I thought I’d turn my favorite quote from EduTech into an Adobe Spark post. From Paul Mears (Firbank) and his presentation on choosing an LMS.
Just finished a busy second last week of term, and some good learning in various sessions outside the College.
It began with an ISV breakfast network meeting, with presentations from David Perkins et. al from Project Zero. I’m pretty well acquainted with the Visible Thinking work that Professor Ron Ritchhart has been developing here, and he’s worked with teams of teachers in Victorian schools for some time. The announcement this week was a new network opportunity for ISV member schools to connect up with Project Zero for some (mainly) online learning opportunities, interestingly intending to use Twitter and Google Hangouts in that mix. David Perkins talked about the big picture ‘through-lines’ that connected up learning in our schools and gave us 2 new thinking routines to work on that addressed a direction they’re really interested in: global competence. As our school is working pretty hard at Council of International Schools (CIS) certification this year, it was interesting to hear Project Zero’s take on internationalism. I liked his definition of global competence for its simplicity: ‘the capacity and disposition to understand and act on issues of global significance’.
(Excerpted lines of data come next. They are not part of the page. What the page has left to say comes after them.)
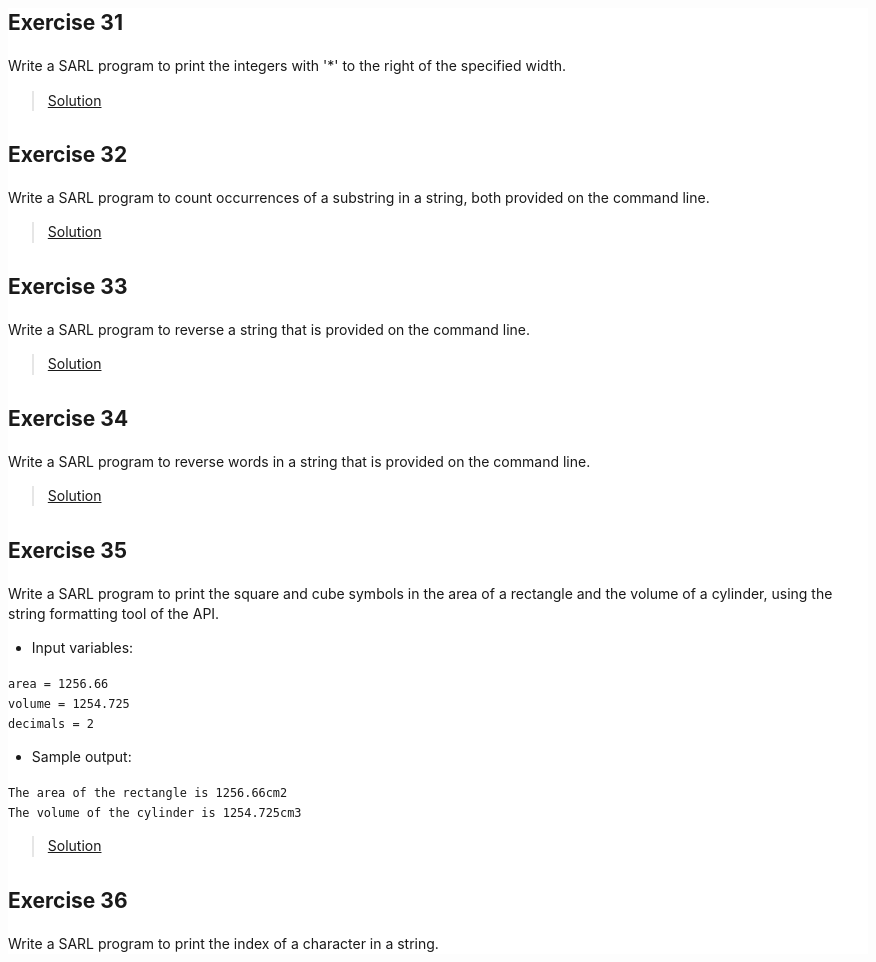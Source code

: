 
## Exercise 31

Write a SARL program to print the integers with '*' to the right of the specified width.

> [Solution](IntroductionStringAnswers.md#exercise-31)


## Exercise 32

Write a SARL program to count occurrences of a substring in a string, both provided on the command line.

> [Solution](IntroductionStringAnswers.md#exercise-32)


## Exercise 33

Write a SARL program to reverse a string that is provided on the command line.

> [Solution](IntroductionStringAnswers.md#exercise-33)


## Exercise 34

Write a SARL program to reverse words in a string that is provided on the command line.

> [Solution](IntroductionStringAnswers.md#exercise-34)


## Exercise 35

Write a SARL program to print the square and cube symbols in the area of a rectangle and the volume of a cylinder, using the string formatting tool of the API.

* Input variables:

```text
area = 1256.66
volume = 1254.725
decimals = 2
```

* Sample output:

```text
The area of the rectangle is 1256.66cm2
The volume of the cylinder is 1254.725cm3
```

> [Solution](IntroductionStringAnswers.md#exercise-35)


## Exercise 36

Write a SARL program to print the index of a character in a string.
Later in the week I attended a new network of Curriculum leaders that we established last year. It’s always good to have a conversation with the person in another school who is doing the role you are; it’s great to bounce ideas off each other and share experiences. In this case we talked a lot about assessment and reporting and how we were responding to the demands of government as well as the learning imperatives in our own places. One take-away is that we all want to be able to measure and report on growth, not just achievement, and that’s hard. Our network is called LearningNet and we’ve been using MightyBell as the connecting online tool there, rather than FB etc. It’s worked well for our purposes.
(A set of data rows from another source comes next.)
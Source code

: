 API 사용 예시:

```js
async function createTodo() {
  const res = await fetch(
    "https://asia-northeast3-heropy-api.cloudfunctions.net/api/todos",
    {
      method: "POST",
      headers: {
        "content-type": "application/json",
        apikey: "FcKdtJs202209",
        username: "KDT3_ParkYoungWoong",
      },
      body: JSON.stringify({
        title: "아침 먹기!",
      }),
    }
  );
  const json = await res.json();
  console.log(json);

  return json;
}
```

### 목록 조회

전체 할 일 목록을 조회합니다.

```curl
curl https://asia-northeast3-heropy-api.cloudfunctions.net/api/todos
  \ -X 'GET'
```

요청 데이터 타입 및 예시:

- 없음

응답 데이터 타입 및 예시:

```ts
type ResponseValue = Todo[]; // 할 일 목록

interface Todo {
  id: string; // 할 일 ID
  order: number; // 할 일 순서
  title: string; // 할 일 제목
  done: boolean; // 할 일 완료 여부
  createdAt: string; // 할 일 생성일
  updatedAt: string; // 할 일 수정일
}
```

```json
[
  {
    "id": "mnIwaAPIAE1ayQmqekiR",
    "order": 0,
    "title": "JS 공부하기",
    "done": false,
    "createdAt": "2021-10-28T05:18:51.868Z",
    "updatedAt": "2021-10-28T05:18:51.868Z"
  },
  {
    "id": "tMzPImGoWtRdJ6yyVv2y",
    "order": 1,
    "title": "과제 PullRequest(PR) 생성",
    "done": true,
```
Finally, I was lucky enough to be able to take a team of some of our best tech-teachers to hear Professor Stephen Heppell talk at the Lauriston Institute. I’ve heard him present before, and his strength is a real connection with the students and what they can bring to the conception of learning spaces. I was interested in his thinking about libraries and his answers to questions about students using mobile phones: ‘all screen time is not equal’. I liked the CloudLearn site he’s developed, subtitled ‘an end to blocking and locking’, which aggregates good practice in digital policy in schools and I intend to share his final report with the School Management Team later on. Heppell is witty, interesting, makes sense and comes from a rich experience in creating learning spaces driven by student passions. I also like the way he presents; moving (apparently) loosely around the Mac finder, bringing up web pages, videos, images and now a PowerPoint slide in sight.
It makes me remember how tiring learning is; gotta keep that in mind more as the term come to a close and try to build in a variety of energy levels appropriate to where the students are in that term’s journey. I also spent the week trying to re-acquaint myself with note-taking apps on the iPad, moving between Paper, Noteshelf, Notability and Penultimate. But that’s another post!
Above: Stephen Heppell writing on walls
I just completed the second stage, day three and four of Growth Coaching training, and left with a greater appreciation of how coaching might be an effective way to build teacher capacity and to support teachers in working towards their goals.
I was initially sceptical about a model that was built around the assumption that specific content knowledge in the chosen area was not necessary. That you could coach somebody in something without knowing how to do it yourself. But the growth coaching model we were working in isn’t about ‘coaching’ in that sense, not the football coach metaphor, but more a peer-to-peer approach that helps the coachee get clear about their goals, and how they might proceeds to action: what will you do next?
That doesn’t mean it’s easy. They spoke a lot about the need for emotional intelligence and empathy especially and that was obvious in the demonstrations we saw, and tried ourselves. But, for me the unspoken (and very differentiated) skillset is listening and speaking. You need a good repertoire of questions and approaches (which they can help you with) but you need to be able to put that all together.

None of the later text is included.